For me, the oddest thing is realizing where I am and how I got there.

Not in physical distance, mind you. At 19 years of age, I sure hope I’m not developing an early case of alzheimer’s disease.

I mean “where” in terms of chronological distance, remembering how, in my early years, it was almost impossible to imagine myself in college. But here I am, having completed the tutorial session of my life and entering higher levels.

As I look back, I wonder what I define as success. Here are a few things I think have characterized me in these two decades:

Success is learning to take healthy risks ― not life-or-death situations ― no matter what the outcome will be.

It’s like the mantra I’ve reminded myself of throughout my life, “The worst thing they can do is say no.” For someone who often worries about how I present myself in social environments, this is a big deal.

It really is that simple ― to recognize there’s no reason for people to lash out about your choices. And if they do, be satisfied with putting yourself out there. Apply for the job or scholarship, approach the person you’ve been wanting or needing to talk to and share your thoughts and ideas with peers.

Success is learning new concepts or tasks and adding to them ― even if it’s something simple.

I’m the type of individual who isn’t apt to do something outside his natural capabilities. I’ve noticed this at a young age, when I gave up sports altogether and retreated into my corner of imagination at recess.

Nor am I the handiest person around; I’d rather have someone else evaluate my car or fix a broken piece of furniture. Still, learning to readjust the toilet chain is as easy as opening up a wikiHow article, and it’s something to be confident about.

Success is learning to let go.

There’s freedom in making a decision, but it’s even more liberating to acknowledge when it’s out of your hands. Try as much as possible until you can safely say, “There’s nothing more I can do.”

If it means having a Jesus-take-the-wheel type scenario, sure, do whatever’s happiest. I think the best way to remove misery is to root it out or leave it behind ― either way, it’s gone.

Success is having gratitude along the way.
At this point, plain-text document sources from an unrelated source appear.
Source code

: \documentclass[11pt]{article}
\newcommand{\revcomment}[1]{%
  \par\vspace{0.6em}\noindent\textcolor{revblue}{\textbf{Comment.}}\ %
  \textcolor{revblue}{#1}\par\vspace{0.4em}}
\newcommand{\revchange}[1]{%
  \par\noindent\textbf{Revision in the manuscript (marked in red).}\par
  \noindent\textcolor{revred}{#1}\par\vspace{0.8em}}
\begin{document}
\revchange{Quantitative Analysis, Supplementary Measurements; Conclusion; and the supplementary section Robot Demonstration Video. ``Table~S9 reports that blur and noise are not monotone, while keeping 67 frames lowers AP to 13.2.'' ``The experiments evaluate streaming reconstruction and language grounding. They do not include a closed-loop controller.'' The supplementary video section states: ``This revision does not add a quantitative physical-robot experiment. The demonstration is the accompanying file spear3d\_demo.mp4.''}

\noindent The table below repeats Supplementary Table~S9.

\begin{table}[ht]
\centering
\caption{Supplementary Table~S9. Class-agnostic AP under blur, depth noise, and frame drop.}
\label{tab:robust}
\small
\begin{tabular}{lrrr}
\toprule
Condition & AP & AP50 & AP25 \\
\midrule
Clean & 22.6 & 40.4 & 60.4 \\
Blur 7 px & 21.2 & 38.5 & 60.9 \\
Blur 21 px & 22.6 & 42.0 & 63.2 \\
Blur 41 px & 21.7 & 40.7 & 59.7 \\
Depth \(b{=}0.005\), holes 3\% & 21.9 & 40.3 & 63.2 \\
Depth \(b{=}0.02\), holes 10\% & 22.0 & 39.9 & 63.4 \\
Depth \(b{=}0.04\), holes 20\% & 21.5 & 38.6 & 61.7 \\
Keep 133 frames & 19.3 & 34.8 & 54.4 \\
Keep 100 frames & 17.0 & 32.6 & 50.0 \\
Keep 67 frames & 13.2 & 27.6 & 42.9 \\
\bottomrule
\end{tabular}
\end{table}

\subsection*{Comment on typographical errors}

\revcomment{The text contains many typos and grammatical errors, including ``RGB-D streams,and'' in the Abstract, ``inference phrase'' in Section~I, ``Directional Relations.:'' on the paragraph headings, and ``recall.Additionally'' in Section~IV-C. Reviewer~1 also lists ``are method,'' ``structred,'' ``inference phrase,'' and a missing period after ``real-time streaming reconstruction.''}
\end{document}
While it’s good to think about how far we’ve come and to give ourselves due credit, there will always be people on the sidelines molding you. Some of these people, such as friends, former teachers or neighbors, probably might not know the extent to which they’ve helped.

It might not even be a person: maybe it’s where you grew up, went to school, or maybe it’s an organization that assisted you through troubling times. If bad influences or naysayers came through in the past ― most of us had a few ― then show appreciation toward yourself for becoming stronger.

I oftentimes wonder if how I showed gratitude was enough or if I haven’t fully connoted my feelings. A simple thank you is good in most instances, but I think people ought to be told the lesson they taught without knowing they taught it.

And in the matter of lessons, I hope I can leave one.